To assess the changes in depressive symptoms from baseline to post-treatment, a paired t-test was conducted. To determine the effect size of the reduction, Hedges’ g was calculated (26). Assessments of normality (Q–Q plot and Shapiro–Wilk) indicated some deviation in the difference scores on the BDI. A Wilcoxon signed-rank test was thus conducted, and a rank-biserial correlation was calculated to determine the size of the reduction. For transparency purposes, and since the results were nearly identical, the corresponding t-test and effect size are reported in the Supplementary Materials.
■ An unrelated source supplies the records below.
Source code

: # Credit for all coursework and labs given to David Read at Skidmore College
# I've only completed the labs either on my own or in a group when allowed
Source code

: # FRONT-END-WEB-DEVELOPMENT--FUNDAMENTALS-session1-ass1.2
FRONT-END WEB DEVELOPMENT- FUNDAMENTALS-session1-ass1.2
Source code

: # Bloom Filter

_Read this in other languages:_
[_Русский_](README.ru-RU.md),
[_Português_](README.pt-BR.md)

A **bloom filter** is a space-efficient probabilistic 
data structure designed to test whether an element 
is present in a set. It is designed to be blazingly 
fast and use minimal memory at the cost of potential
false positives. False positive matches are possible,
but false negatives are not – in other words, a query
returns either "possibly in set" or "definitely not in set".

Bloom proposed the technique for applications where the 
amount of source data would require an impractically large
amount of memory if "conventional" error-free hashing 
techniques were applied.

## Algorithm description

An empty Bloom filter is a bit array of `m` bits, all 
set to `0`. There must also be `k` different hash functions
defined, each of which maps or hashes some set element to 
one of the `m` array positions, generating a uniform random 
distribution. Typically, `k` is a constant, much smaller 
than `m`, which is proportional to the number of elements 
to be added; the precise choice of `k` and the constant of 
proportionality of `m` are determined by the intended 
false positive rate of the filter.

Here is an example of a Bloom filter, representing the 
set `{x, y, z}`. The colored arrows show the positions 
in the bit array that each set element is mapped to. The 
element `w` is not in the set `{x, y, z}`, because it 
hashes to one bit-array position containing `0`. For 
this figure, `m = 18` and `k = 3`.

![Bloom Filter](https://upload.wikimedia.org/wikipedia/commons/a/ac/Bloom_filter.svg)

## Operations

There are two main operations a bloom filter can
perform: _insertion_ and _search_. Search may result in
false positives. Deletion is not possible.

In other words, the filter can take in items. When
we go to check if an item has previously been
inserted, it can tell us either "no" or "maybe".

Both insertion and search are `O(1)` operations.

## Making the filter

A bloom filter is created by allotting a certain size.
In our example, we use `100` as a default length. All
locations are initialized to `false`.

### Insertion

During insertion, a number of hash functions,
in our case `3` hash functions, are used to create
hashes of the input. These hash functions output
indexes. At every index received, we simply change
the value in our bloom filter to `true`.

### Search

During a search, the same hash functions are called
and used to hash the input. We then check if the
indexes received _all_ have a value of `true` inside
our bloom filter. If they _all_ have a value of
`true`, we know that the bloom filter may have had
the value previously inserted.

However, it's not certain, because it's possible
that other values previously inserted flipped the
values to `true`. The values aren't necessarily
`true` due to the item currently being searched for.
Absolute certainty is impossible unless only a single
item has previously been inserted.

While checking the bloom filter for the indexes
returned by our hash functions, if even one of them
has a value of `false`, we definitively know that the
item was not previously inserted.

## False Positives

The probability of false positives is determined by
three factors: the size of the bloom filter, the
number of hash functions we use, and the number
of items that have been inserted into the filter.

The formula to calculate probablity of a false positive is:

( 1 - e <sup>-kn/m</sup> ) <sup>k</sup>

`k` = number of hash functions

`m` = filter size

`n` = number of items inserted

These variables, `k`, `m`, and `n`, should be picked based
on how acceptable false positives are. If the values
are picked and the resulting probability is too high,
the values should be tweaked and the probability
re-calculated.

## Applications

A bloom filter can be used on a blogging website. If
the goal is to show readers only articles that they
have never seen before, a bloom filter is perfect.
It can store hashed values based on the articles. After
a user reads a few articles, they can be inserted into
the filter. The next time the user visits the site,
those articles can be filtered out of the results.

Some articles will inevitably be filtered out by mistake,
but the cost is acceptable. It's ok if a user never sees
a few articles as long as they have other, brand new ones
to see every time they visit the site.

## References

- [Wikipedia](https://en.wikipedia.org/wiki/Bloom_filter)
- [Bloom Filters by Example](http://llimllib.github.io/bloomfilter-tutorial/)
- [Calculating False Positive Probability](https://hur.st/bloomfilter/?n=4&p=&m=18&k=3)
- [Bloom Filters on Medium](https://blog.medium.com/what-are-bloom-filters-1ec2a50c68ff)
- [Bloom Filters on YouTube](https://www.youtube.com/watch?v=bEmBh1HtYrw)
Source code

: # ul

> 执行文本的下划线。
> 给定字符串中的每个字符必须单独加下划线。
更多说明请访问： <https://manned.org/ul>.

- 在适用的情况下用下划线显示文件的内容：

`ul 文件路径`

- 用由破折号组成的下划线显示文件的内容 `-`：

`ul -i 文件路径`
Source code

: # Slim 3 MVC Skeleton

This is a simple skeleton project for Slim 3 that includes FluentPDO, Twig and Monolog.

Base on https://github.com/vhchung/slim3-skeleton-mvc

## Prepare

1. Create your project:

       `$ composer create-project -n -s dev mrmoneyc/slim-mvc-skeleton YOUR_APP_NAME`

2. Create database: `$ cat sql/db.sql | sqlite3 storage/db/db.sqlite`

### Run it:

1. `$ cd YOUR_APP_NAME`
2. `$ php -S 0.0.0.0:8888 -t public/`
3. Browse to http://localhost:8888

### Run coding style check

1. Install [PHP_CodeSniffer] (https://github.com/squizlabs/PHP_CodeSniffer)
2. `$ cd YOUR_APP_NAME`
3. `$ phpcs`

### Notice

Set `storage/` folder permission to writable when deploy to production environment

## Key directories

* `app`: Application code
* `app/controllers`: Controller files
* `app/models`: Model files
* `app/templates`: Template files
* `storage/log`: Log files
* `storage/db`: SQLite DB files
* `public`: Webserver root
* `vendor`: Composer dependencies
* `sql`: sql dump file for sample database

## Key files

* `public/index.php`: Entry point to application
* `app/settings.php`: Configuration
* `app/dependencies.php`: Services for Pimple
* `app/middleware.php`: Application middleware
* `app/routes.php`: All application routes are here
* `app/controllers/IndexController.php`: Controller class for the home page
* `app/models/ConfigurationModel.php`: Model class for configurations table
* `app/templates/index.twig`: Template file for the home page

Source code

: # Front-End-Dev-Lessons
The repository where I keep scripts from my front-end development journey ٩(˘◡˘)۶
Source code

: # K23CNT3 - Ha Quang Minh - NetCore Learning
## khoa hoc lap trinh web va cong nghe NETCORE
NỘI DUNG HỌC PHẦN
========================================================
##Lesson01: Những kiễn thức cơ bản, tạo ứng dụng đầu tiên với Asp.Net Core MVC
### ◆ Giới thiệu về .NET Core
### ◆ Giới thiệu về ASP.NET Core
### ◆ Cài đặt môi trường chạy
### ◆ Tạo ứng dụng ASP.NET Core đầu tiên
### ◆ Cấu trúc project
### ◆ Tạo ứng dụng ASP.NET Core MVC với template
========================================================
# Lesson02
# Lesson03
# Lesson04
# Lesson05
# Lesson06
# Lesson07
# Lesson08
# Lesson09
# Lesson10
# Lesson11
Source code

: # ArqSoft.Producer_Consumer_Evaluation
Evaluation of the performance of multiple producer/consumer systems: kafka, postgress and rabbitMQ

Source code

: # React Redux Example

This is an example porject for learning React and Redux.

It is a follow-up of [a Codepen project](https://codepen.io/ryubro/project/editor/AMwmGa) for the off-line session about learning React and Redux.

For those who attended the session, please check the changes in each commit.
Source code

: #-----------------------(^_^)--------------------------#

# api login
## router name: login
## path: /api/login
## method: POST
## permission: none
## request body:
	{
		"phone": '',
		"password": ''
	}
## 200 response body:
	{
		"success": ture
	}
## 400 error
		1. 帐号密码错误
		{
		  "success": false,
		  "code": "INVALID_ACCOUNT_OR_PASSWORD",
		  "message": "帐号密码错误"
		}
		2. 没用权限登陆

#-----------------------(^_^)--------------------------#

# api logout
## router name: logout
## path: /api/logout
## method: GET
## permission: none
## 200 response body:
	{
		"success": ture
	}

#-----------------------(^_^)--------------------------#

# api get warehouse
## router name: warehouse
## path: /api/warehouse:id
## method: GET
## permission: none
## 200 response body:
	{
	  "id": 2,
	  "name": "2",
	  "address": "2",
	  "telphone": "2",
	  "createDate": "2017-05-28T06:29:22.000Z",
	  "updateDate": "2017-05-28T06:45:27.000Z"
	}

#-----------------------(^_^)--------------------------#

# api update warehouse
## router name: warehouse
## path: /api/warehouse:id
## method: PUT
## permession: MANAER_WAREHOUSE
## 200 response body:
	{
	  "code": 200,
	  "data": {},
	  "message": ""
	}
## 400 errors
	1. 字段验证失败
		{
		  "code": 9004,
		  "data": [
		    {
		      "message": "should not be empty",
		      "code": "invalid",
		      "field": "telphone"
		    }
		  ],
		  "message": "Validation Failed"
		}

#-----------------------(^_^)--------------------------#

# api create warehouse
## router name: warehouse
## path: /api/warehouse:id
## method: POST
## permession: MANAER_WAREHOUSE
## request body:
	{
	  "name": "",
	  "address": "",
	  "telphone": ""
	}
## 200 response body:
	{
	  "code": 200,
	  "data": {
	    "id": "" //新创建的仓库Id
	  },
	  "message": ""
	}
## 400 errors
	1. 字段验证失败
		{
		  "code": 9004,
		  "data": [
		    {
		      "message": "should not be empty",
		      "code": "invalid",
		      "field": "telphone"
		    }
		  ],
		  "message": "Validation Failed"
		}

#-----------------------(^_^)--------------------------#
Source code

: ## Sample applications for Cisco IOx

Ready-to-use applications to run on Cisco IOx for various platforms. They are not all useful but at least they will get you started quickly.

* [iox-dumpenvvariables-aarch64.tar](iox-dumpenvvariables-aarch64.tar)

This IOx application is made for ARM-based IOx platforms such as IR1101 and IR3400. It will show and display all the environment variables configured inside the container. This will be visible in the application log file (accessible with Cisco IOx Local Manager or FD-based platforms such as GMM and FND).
To account for a possible bias in the assessment timing, since post-treatment scores were collected at different time-points, a multiple linear regression model was fitted to predict post-treatment scores using baseline scores and the number of days since treatment as predictors. Results can be found in the supplement

To assess whether group-level changes were clinically meaningful, remission (MADRS ≤ 12; BDI ≤ 13), response (≥ 50% reduction), and the RCI were calculated (27, 28). Thresholds for clinically reliable improvement and clinically reliable deterioration were set to 1.96 and − 1.96 respectively, corresponding to a 95% confidence interval (CI).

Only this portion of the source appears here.